As a final step, the short-read alignments are combined with the long-read assembly for polishing and error correction. Pilon is a fully automated, all-in-one tool for correcting draft assemblies, including very large insertions and deletions. Pilon works with many types of sequence data but is particularly strong when supplied with paired-end data from short-read libraries (e.g. Illumina). Pilon uses read alignment analysis to identify inconsistencies between the input genome and the evidence in the reads. It then attempts to make improvements to the input genome, including SNPs, indels, gaps, and misassemblies. For both, haploid and diploid genomes, Pilon produces more contiguous genomes with fewer errors, enabling the identification of more biologically relevant genes.
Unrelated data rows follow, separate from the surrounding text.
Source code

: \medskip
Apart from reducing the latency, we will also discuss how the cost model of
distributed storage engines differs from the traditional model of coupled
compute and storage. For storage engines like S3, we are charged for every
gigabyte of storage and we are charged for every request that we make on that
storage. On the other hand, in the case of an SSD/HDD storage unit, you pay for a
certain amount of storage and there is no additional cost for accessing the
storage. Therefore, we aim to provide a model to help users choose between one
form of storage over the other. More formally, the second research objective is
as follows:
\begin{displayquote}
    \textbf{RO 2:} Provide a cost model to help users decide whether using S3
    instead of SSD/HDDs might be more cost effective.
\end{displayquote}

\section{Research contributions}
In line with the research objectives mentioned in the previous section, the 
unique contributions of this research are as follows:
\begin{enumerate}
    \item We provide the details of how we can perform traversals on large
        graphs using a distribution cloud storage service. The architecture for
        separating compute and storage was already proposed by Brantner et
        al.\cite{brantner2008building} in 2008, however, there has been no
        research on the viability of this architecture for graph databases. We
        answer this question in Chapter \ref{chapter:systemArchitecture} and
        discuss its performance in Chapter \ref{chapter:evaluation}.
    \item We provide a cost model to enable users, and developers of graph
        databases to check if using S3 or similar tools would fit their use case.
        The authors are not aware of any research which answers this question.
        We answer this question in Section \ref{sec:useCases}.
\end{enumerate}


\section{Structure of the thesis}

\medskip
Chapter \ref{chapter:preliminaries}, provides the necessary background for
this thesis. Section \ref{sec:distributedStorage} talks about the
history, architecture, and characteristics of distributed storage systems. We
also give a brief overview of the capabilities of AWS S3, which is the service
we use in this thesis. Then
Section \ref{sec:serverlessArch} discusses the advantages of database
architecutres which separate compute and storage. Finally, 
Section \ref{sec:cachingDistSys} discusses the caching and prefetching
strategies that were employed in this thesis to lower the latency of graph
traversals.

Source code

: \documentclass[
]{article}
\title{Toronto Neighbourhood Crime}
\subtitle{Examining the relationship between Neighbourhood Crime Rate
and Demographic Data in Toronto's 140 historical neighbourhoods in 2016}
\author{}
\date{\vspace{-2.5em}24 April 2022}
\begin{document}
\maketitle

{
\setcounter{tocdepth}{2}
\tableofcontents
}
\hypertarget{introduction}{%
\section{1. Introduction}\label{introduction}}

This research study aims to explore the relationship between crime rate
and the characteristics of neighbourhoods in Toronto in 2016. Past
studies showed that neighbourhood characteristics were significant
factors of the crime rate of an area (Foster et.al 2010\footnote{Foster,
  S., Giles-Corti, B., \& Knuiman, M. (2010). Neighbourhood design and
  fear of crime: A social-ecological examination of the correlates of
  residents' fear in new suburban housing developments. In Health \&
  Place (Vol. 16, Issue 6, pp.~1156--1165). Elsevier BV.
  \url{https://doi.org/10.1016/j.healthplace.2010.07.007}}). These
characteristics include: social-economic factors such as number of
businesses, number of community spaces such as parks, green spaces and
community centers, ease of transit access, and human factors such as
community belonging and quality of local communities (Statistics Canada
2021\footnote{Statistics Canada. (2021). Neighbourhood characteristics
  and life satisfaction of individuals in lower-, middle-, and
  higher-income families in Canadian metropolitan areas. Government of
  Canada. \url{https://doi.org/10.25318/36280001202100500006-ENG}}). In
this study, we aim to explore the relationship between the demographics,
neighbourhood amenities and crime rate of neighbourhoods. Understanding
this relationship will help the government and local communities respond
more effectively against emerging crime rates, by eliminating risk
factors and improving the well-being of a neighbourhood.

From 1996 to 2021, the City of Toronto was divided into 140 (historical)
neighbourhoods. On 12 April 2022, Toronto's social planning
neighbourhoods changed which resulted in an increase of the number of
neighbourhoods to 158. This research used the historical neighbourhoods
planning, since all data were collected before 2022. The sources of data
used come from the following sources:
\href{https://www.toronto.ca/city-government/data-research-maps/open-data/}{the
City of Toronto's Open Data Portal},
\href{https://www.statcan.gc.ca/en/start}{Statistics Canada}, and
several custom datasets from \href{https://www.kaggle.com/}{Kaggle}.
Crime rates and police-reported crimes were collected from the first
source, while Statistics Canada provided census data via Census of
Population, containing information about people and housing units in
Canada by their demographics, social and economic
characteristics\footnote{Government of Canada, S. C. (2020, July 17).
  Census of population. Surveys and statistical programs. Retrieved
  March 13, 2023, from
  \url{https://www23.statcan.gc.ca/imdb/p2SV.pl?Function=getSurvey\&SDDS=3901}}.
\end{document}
OmicsBox offers the Pilon algorithm through the DNA-Seq polishing application. Pilon requires as input a FASTA file of the genome along with one or more BAM files of reads aligned to the input FASTA file. The categories of issues to fix should be defined (e.g. SNPs, indels, gaps, local misassemblies…). Furthermore, there are some control and heuristic options that can be adjusted.

Pilon generates a FASTA file containing the polished genomic sequences. Pilon also returns a text file reporting all changes applied to the input sequences. In addition, a report and charts provide information about the results. For example, the proportion of each type of change that has been applied to the input sequences.

The strategy presented in this blog and fully implemented in OmicsBox allows to assembly genomes of any size with data coming from long and short-read technologies. This strategy ensures highly contiguous assemblies with a very low overall error rate.